対峙(※胸糞回ですが、終盤の為に呼んでおくことを推奨します。)
「約束や、事の顛末を教えてやる。オレが知ってることだけはな。」
地上階へと帰還した私達は、応接間に通された。ソファがテーブルを挟んで向かい合う様に配置されており、右手にはガラス張りの窓、左手には台所に続く空間。窓からは夕日が差し込み、座るブレディオの顔を照らしていた。
「まず、あの写本を制作したんはオレや。あのテロが起こる一週間前、アレックスっちゅう眼鏡男が此処を訪ねてきた。
オレとしては益しかない話やったが、うまい話には裏があるのが必定。その裏を確認せんことには、依頼は受けられんかった。」
(ここまでは想定通り。重要なのは、その裏に何があるか。そして証拠が得られるか。)
ブレディオはティーカップを傾け、喉に紅茶を流し込む。私達が固唾を呑んでいることを尻目に一息付くと、ため息と共に次の言葉を発した。
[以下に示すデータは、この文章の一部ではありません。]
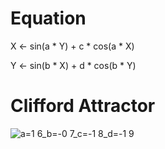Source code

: # Equation

X <- sin(a * Y) + c * cos(a * X)

Y <- sin(b * X) + d * cos(b * Y)


# Clifford Attractor

![a=1 6_b=-0 7_c=-1 8_d=-1 9](https://user-images.githubusercontent.com/36861752/85953207-a5c53d80-b9a9-11ea-8c2a-39d48497827c.png)
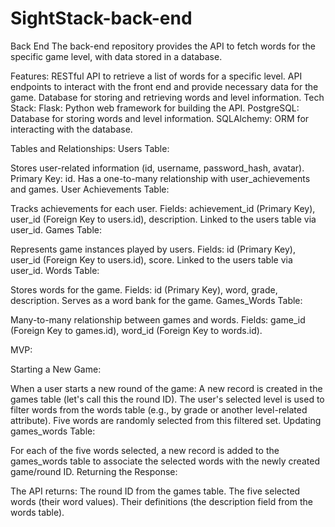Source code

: # SightStack-back-end

Back End
The back-end repository provides the API to fetch words for the specific game level, with data stored in a database.

Features:
RESTful API to retrieve a list of words for a specific level.
API endpoints to interact with the front end and provide necessary data for the game.
Database for storing and retrieving words and level information.
Tech Stack:
Flask: Python web framework for building the API.
PostgreSQL: Database for storing words and level information.
SQLAlchemy: ORM for interacting with the database.


Tables and Relationships:
Users Table:

Stores user-related information (id, username, password_hash, avatar).
Primary Key: id.
Has a one-to-many relationship with user_achievements and games.
User Achievements Table:

Tracks achievements for each user.
Fields: achievement_id (Primary Key), user_id (Foreign Key to users.id), description.
Linked to the users table via user_id.
Games Table:

Represents game instances played by users.
Fields: id (Primary Key), user_id (Foreign Key to users.id), score.
Linked to the users table via user_id.
Words Table:

Stores words for the game.
Fields: id (Primary Key), word, grade, description.
Serves as a word bank for the game.
Games_Words Table:

Many-to-many relationship between games and words.
Fields: game_id (Foreign Key to games.id), word_id (Foreign Key to words.id).

MVP:

Starting a New Game:

When a user starts a new round of the game:
A new record is created in the games table (let's call this the round ID).
The user's selected level is used to filter words from the words table (e.g., by grade or another level-related attribute).
Five words are randomly selected from this filtered set.
Updating games_words Table:

For each of the five words selected, a new record is added to the games_words table to associate the selected words with the newly created game/round ID.
Returning the Response:

The API returns:
The round ID from the games table.
The five selected words (their word values).
Their definitions (the description field from the words table).

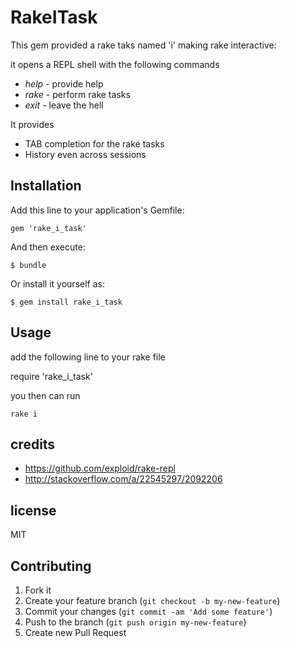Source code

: # RakeITask

This gem provided a rake taks named 'i' making rake interactive:


it opens a REPL shell with the following commands

  * *help* - provide help
  * *rake* - perform rake tasks
  * *exit* - leave the hell

It provides

  * TAB completion for the rake tasks
  * History even across sessions

## Installation

Add this line to your application's Gemfile:

    gem 'rake_i_task'

And then execute:

    $ bundle

Or install it yourself as:

    $ gem install rake_i_task

## Usage

add the following line to your rake file

  require 'rake_i_task'

you then can run 

    rake i

## credits

 * https://github.com/exploid/rake-repl
 * http://stackoverflow.com/a/22545297/2092206

## license 

MIT

## Contributing

1. Fork it
2. Create your feature branch (`git checkout -b my-new-feature`)
3. Commit your changes (`git commit -am 'Add some feature'`)
4. Push to the branch (`git push origin my-new-feature`)
5. Create new Pull Request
「その『裏』っちゅうのがな、『ヒーローミューズ』と組んでアンタらを嵌めようっつう話や。」
「…それは我々の『特権』の為ですか。」
「オレは知らんが、そういうことやろな。目的さえあれば問答無用で他人の世界に押し入れる、これを治安維持の名目で振るえば効果は絶大。事業拡大にスパイ行為、脅しから何やらやりたい放題や。」
(…即ち、アレックスはヒーローミューズを筆頭とした企業から金を受け取ったのか。権益を売り飛ばして利益を得るとは、本当に裏切り者じゃないか…!)
膝の上にのせた手を強く握り締める。身内の中に裏切り者がいる状況は、まさに内部が腐った林檎と言っても過言ではない。ここで私達が切り離されてしまえば、更に腐敗は進行することになるだろう。
「…なるほど。情報、ありがとうございます。」
「へいへい。負けちまったモンはしゃあないわな。」
再度紅茶を口に運び、悔しさを押し流すように飲み干すブレディオ。新たに得た魔法が打ちのめされたのだ、悔しさに歯がみする気持ちも良く分かる。
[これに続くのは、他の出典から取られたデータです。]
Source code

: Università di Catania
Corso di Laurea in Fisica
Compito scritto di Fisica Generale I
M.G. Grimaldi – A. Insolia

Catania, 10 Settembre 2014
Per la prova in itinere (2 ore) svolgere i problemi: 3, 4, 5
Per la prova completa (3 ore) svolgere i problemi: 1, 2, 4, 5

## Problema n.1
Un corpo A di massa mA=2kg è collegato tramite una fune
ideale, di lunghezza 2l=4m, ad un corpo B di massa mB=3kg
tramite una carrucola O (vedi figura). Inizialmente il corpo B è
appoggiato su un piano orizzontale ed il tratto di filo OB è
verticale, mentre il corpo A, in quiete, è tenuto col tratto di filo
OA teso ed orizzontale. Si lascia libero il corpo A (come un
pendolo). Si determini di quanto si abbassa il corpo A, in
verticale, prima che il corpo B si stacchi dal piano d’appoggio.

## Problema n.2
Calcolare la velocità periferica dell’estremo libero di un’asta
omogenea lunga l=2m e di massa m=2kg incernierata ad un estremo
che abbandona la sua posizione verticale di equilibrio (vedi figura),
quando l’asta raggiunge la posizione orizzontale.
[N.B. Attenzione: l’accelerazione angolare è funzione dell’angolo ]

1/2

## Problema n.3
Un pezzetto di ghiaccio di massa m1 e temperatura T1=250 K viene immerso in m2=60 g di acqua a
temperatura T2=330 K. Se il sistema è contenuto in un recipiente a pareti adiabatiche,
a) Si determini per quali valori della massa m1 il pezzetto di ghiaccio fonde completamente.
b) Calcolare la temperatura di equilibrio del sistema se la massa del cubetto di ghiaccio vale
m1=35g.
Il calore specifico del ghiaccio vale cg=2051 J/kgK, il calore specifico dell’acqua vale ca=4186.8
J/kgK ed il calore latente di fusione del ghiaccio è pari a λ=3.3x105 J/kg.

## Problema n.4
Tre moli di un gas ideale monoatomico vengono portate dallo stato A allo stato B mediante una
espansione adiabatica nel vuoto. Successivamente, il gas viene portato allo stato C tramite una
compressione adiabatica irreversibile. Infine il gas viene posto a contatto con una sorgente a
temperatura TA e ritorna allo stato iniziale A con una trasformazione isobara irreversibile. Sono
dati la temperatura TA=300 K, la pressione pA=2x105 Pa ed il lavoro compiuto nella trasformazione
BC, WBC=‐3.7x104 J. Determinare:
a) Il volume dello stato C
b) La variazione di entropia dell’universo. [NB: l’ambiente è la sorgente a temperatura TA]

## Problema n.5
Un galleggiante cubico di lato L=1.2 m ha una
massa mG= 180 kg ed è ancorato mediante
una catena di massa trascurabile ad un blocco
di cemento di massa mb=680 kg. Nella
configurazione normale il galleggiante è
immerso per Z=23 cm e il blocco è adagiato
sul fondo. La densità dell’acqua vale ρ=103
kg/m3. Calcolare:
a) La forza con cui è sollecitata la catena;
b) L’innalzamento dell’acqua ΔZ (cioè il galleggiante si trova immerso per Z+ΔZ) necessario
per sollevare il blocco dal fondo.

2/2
だがブレディオは、ガチャンとカップを置くとこちらを見据える。
「…まあ、本来は口外するなと言われたんやが、どのみちアンタらは追放されるんやから変わらんやろ。」
「…ミスターブレディオ、我々は決して不正に屈する事は無い。貴方の情報は、絶対に無駄にしないと誓おう。」
アストロさんが眼鏡の奥から眼光を強め、ブレディオの視線を押し返す。だがブレディオはそれを受けて呆れ返ったように笑う。
「おいおい、さっきの話を聞いて気づいてないんか?ええか、アンタらが警戒するべきはアレックスじゃない。見るべきは外やろうが。」
「――――――っ!」
「今頃ギルドに連絡が行ってるんちゃうか?アンタらの足掻きをぶっ潰す様な連絡がな。」
◇
「失礼します。」
ラック、アストロ、エルフィスがブレディオと交戦しているのと同時刻。クライは教習の業務を終えた所で、総長から『執務室へ来い』との言づてを受け取った。
彼はすぐに執務室へと向かい、扉を開けたところである。
扉を開けると、手前のソファには管理部部長…即ちアレックスがどかりと座っていた。何やら顔にニヤニヤとした笑みを浮かべている。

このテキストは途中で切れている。